TASK DETAILS:
Start with the first line of the records below. Output each line exactly, ending with the one that contains "introduce this method".

EXTRACTED DATA:
»»

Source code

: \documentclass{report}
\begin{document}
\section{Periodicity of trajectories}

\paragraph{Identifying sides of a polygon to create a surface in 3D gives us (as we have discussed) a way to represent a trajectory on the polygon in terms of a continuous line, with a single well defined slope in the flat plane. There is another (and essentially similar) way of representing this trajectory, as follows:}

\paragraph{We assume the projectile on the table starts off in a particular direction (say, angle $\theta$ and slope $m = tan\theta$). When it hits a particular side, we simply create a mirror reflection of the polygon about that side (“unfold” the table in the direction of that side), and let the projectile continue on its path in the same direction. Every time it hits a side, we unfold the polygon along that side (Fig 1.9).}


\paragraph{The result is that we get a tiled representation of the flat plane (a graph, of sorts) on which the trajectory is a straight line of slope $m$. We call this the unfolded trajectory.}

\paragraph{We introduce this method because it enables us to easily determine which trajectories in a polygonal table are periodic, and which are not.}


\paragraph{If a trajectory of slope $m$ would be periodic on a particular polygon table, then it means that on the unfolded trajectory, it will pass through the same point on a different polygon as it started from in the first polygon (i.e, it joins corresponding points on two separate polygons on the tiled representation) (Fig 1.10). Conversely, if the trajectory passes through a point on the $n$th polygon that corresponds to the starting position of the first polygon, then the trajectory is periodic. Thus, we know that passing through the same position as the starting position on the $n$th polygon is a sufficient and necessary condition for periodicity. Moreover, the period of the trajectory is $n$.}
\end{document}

««

WRITTEN REPLY:
Source code

: \documentclass{report}
\begin{document}
\section{Periodicity of trajectories}

\paragraph{Identifying sides of a polygon to create a surface in 3D gives us (as we have discussed) a way to represent a trajectory on the polygon in terms of a continuous line, with a single well defined slope in the flat plane. There is another (and essentially similar) way of representing this trajectory, as follows:}

\paragraph{We assume the projectile on the table starts off in a particular direction (say, angle $\theta$ and slope $m = tan\theta$). When it hits a particular side, we simply create a mirror reflection of the polygon about that side (“unfold” the table in the direction of that side), and let the projectile continue on its path in the same direction. Every time it hits a side, we unfold the polygon along that side (Fig 1.9).}


\paragraph{The result is that we get a tiled representation of the flat plane (a graph, of sorts) on which the trajectory is a straight line of slope $m$. We call this the unfolded trajectory.}

\paragraph{We introduce this method because it enables us to easily determine which trajectories in a polygonal table are periodic, and which are not.}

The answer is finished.